In [None]:
'''
 * Copyright (c) 2016 Radhamadhab Dalai
 *
 * Permission is hereby granted, free of charge, to any person obtaining a copy
 * of this software and associated documentation files (the "Software"), to deal
 * in the Software without restriction, including without limitation the rights
 * to use, copy, modify, merge, publish, distribute, sublicense, and/or sell
 * copies of the Software, and to permit persons to whom the Software is
 * furnished to do so, subject to the following conditions:
 *
 * The above copyright notice and this permission notice shall be included in
 * all copies or substantial portions of the Software.
 *
 * THE SOFTWARE IS PROVIDED "AS IS", WITHOUT WARRANTY OF ANY KIND, EXPRESS OR
 * IMPLIED, INCLUDING BUT NOT LIMITED TO THE WARRANTIES OF MERCHANTABILITY,
 * FITNESS FOR A PARTICULAR PURPOSE AND NONINFRINGEMENT. IN NO EVENT SHALL THE
 * AUTHORS OR COPYRIGHT HOLDERS BE LIABLE FOR ANY CLAIM, DAMAGES OR OTHER
 * LIABILITY, WHETHER IN AN ACTION OF CONTRACT, TORT OR OTHERWISE, ARISING FROM,
 * OUT OF OR IN CONNECTION WITH THE SOFTWARE OR THE USE OR OTHER DEALINGS IN
 * THE SOFTWARE.
'''

![image.png](attachment:image.png)

## Foundations and Four Pillars of Machine Learning

### Fig.1: The Foundations and Four Pillars of Machine Learning

Machine learning is built upon a solid mathematical foundation, often represented by four key pillars:

- **Dimensionality Reduction**
- **Regression**
- **Classification**
- **Density Estimation**

These pillars rely on several mathematical disciplines, including:

- **Vector Calculus**
- **Probability & Distributions**
- **Optimization**
- **Linear Algebra**
- **Analytic Geometry**
- **Matrix Decomposition**

The structure of this book bridges mathematical concepts with machine learning algorithms.

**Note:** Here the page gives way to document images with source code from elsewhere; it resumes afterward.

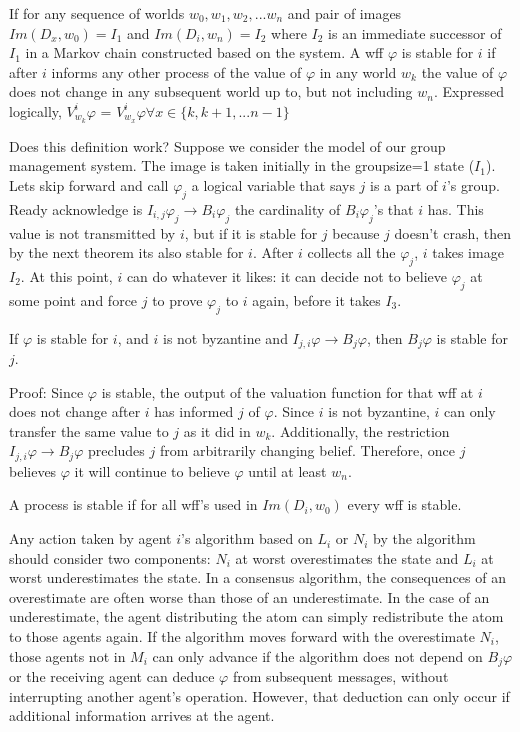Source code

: \begin{pdef}
If for any sequence of worlds $w_0, w_1, w_2, ... w_n$ and pair of images $Im(D_x, w_0)=I_1$ and $Im(D_i, w_n)=I_2$ where $I_2$ is an immediate successor of $I_1$ in a Markov chain constructed based on the system. A wff $\varphi$ is stable for $i$ if after $i$ informs any other process of the value of $\varphi$ in any world $w_k$ the value of $\varphi$ does not change in any subsequent world up to, but not including $w_n$. Expressed logically, $V^i_{w_k} \varphi$ = $V^i_{w_x} \varphi \forall x \in \{k, k+1, ... n-1\}$
\end{pdef}

Does this definition work? Suppose we consider the model of our group management system. The image is taken initially in the groupsize=1 state ($I_1$). Lets skip forward and call $\varphi_j$ a logical variable that says $j$ is a part of $i$'s group. Ready acknowledge is $I_{i,j} \varphi_j \rightarrow B_i \varphi_j$ the cardinality of $B_i \varphi_j$'s that $i$ has. This value is not transmitted by $i$, but if it is stable for $j$ because $j$ doesn't crash, then by the next theorem its also stable for $i$. After $i$ collects all the $\varphi_j$, $i$ takes image $I_2$. At this point, $i$ can do whatever it likes: it can decide not to believe $\varphi_j$ at some point and force $j$ to prove $\varphi_j$ to $i$ again, before it takes $I_3$.

\begin{thm}
If $\varphi$ is stable for $i$, and $i$ is not byzantine and $I_{j,i} \varphi \rightarrow B_j \varphi$, then $B_j \varphi$ is stable for $j$.
\end{thm}

Proof: Since $\varphi$ is stable, the output of the valuation function for that wff at $i$ does not change after $i$ has informed $j$ of $\varphi$. Since $i$ is not byzantine, $i$ can only transfer the same value to $j$ as it did in $w_k$. Additionally, the restriction $I_{j,i} \varphi \rightarrow B_j \varphi$ precludes $j$ from arbitrarily changing belief. Therefore, once $j$ believes $\varphi$ it will continue to believe $\varphi$ until at least $w_n$.

\begin{pdef}
A process is stable if for all wff's used in $Im(D_i, w_0)$ every wff is stable.
\end{pdef}

Any action taken by agent $i$'s algorithm based on $L_i$ or $N_i$ by the algorithm should consider two components: $N_i$ at worst overestimates the state and $L_i$ at worst underestimates the state. In a consensus algorithm, the consequences of an overestimate are often worse than those of an underestimate. In the case of an underestimate, the agent distributing the atom can simply redistribute the atom to those agents again. If the algorithm moves forward with the overestimate $N_i$, those agents not in $M_i$ can only advance if the algorithm does not depend on $B_j \varphi$ or the receiving agent can deduce $\varphi$ from subsequent messages, without interrupting another agent's operation. However, that deduction can only occur if additional information arrives at the agent.

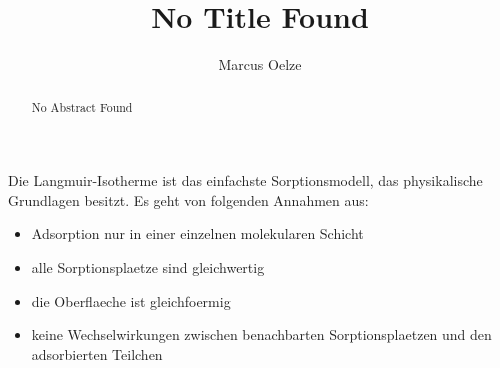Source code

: \documentclass[preprint,review,12pt]{elsarticle}
\begin{document}
\begin{frontmatter}



\title{No Title Found}


\author[first]{Marcus Oelze}
\address[first]{GFZ Potsdam}




\begin{abstract}
No Abstract Found

\end{abstract}







\end{frontmatter}




Die Langmuir-Isotherme ist das einfachste Sorptionsmodell, das physikalische Grundlagen besitzt. 
Es geht von folgenden Annahmen aus:


\begin{itemize}
\item Adsorption nur in einer einzelnen molekularen Schicht
\item alle Sorptionsplaetze sind gleichwertig
\item die Oberflaeche ist gleichfoermig 
\item keine Wechselwirkungen zwischen benachbarten Sorptionsplaetzen und den adsorbierten Teilchen
\end{itemize}
\end{document}
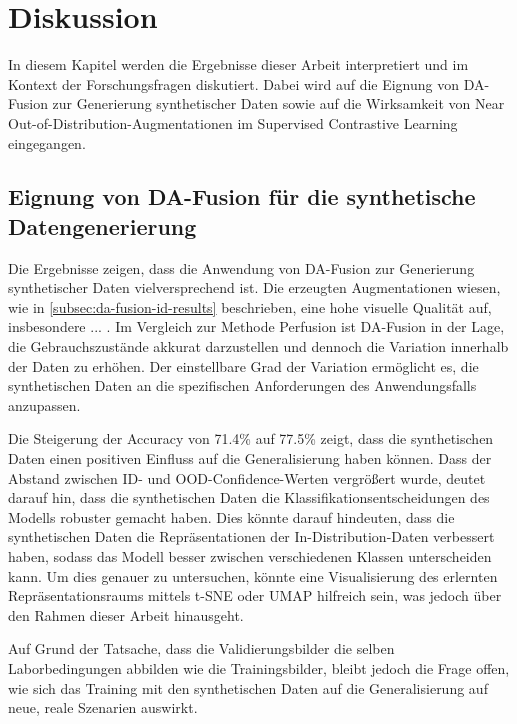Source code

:\chapter{Diskussion} \label{ch:discussion}

In diesem Kapitel werden die Ergebnisse dieser Arbeit interpretiert und im Kontext der Forschungsfragen diskutiert. Dabei wird auf die Eignung von DA-Fusion zur Generierung synthetischer Daten sowie auf die Wirksamkeit von Near Out-of-Distribution-Augmentationen im Supervised Contrastive Learning eingegangen.

\section{Eignung von DA-Fusion für die synthetische Datengenerierung} \label{sec:da-fusion-discussion}

Die Ergebnisse zeigen, dass die Anwendung von DA-Fusion zur Generierung synthetischer Daten vielversprechend ist. Die erzeugten Augmentationen wiesen, wie in \autoref{subsec:da-fusion-id-results} beschrieben, eine hohe visuelle Qualität auf, insbesondere ... . Im Vergleich zur Methode Perfusion ist DA-Fusion in der Lage, die Gebrauchszustände akkurat darzustellen und dennoch die Variation innerhalb der Daten zu erhöhen. Der einstellbare Grad der Variation ermöglicht es, die synthetischen Daten an die spezifischen Anforderungen des Anwendungsfalls anzupassen.

Die Steigerung der Accuracy von 71.4\% auf 77.5\% zeigt, dass die synthetischen Daten einen positiven Einfluss auf die Generalisierung haben können. Dass der Abstand zwischen ID- und OOD-Confidence-Werten vergrößert wurde, deutet darauf hin, dass die synthetischen Daten die Klassifikationsentscheidungen des Modells robuster gemacht haben. Dies könnte darauf hindeuten, dass die synthetischen Daten die Repräsentationen der In-Distribution-Daten verbessert haben, sodass das Modell besser zwischen verschiedenen Klassen unterscheiden kann. Um dies genauer zu untersuchen, könnte eine Visualisierung des erlernten Repräsentationsraums mittels t-SNE \parencite{Vandermaaten2008tsne} oder UMAP \parencite{Mcinnes2020umap} hilfreich sein, was jedoch über den Rahmen dieser Arbeit hinausgeht.

Auf Grund der Tatsache, dass die Validierungsbilder die selben Laborbedingungen abbilden wie die Trainingsbilder, bleibt jedoch die Frage offen, wie sich das Training mit den synthetischen Daten auf die Generalisierung auf neue, reale Szenarien auswirkt.

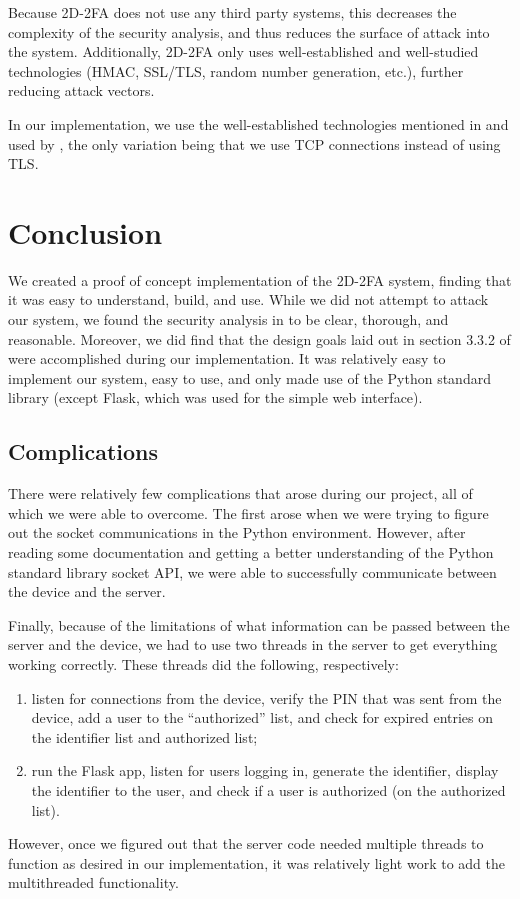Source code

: \documentclass[11pt]{article}
\begin{document}
Because 2D-2FA does not use any third party systems, this decreases the
complexity of the security analysis, and thus reduces the surface of
attack into the system. Additionally, 2D-2FA only uses well-established
and well-studied technologies (HMAC, SSL/TLS, random number generation,
etc.), further reducing attack vectors.

In our implementation, we use the well-established technologies
mentioned in and used by \cite{shirvanian2d2fa}, the only variation
being that we use TCP connections instead of using TLS.

\section{Conclusion}

We created a proof of concept implementation of the 2D-2FA system,
finding that it was easy to understand, build, and use. While we did not
attempt to attack our system, we found the security analysis in
\cite{shirvanian2d2fa} to be clear, thorough, and reasonable. Moreover,
we did find that the design goals laid out in section 3.3.2 of
\cite{shirvanian2d2fa} were accomplished during our implementation. It
was relatively easy to implement our system, easy to use, and only made
use of the Python standard library (except Flask, which was used for the
simple web interface). 

\subsection{Complications}

There were relatively few complications that arose during our project,
all of which we were able to overcome. The first arose when we were
trying to figure out the socket communications in the Python
environment. However, after reading some documentation and getting a
better understanding of the Python standard library socket API, we were
able to successfully communicate between the device and the server. 

Finally, because of the limitations of what information can be passed
between the server and the device, we had to use two threads in the
server to get everything working correctly. These threads did the
following, respectively: 
\begin{enumerate}
    \item listen for connections from the device, verify the PIN that
    was sent from the device, add a user to the ``authorized'' list, and
    check for expired entries on the identifier list and authorized
    list;
    \item run the Flask app, listen for users logging in, generate the
    identifier, display the identifier to the user, and check if a user
    is authorized (on the authorized list). 
\end{enumerate}
However, once we figured out that the server code needed multiple threads to
function as desired in our implementation, it was relatively light work
to add the multithreaded functionality. 
\end{document}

Readers can approach the material in multiple ways, such as:

1. **Bottom-up**: Building foundational mathematical skills before tackling complex concepts.
2. **Top-down**: Selecting topics based on machine learning applications.

Most readers blend these approaches for effective learning.

---

## Part I: Mathematics

The four pillars of machine learning (illustrated in Figure 1.1) require a robust mathematical foundation, which we establish in Part I.

### Linear Algebra
We represent numerical data as vectors and organize tables of such data as matrices. The study of vectors and matrices is known as **linear algebra**, introduced in Chapter 2. A vector can be expressed as:

$$
\mathbf{v} = \begin{bmatrix} v_1 \\ v_2 \\ \vdots \\ v_n \end{bmatrix}
$$

A matrix, representing a collection of vectors, is written as:

$$
\mathbf{A} = \begin{bmatrix}
a_{11} & a_{12} & \cdots & a_{1n} \\
a_{21} & a_{22} & \cdots & a_{2n} \\
\vdots & \vdots & \ddots & \vdots \\
a_{m1} & a_{m2} & \cdots & a_{mn}
\end{bmatrix}
$$

### Similarity and Analytic Geometry
Given two vectors, say \(\mathbf{u}\) and \(\mathbf{v}\), representing real-world objects, we aim to quantify their similarity. Similar vectors should yield similar outputs from a machine learning predictor. To formalize this, we define operations like the dot product:

$$
\mathbf{u} \cdot \mathbf{v} = u_1 v_1 + u_2 v_2 + \cdots + u_n v_n
$$

This concept of similarity, along with distances, is central to **analytic geometry**, covered in Chapter 3.

### Matrix Decomposition
In Chapter 4, we explore matrices and **matrix decomposition**. Operations on matrices, such as eigenvalue decomposition or singular value decomposition (SVD), enhance machine learning by providing intuitive data interpretations and improving computational efficiency. For a matrix $\mathbf{A}$, SVD is expressed as:

$$
\mathbf{A} = \mathbf{U} \mathbf{\Sigma} \mathbf{V}^T
$$

where $\mathbf{U}$ and $\mathbf{V}$ are orthogonal matrices, and $\mathbf{\Sigma}$ is a diagonal matrix of singular values.

### Noise and Probability
Data often consists of noisy observations masking an underlying signal. Machine learning seeks to extract this signal from the noise. To quantify "noise," we rely on **probability and distributions**, providing a language to model uncertainty and variability in data.



## Linear Algebra

When formalizing intuitive concepts, a common approach is to construct a set of objects (symbols) and a set of rules to manipulate these objects. This is known as an **algebra**. **Linear algebra** is the study of vectors and specific rules to manipulate them. The vectors familiar from school are often called "geometric vectors," typically denoted with a small arrow above the letter, e.g., $\overrightarrow{x}$ and $\overrightarrow{y}$. In this book, we explore more general vector concepts and denote them with bold letters, e.g., $\mathbf{x}$ and $\mathbf{y}$.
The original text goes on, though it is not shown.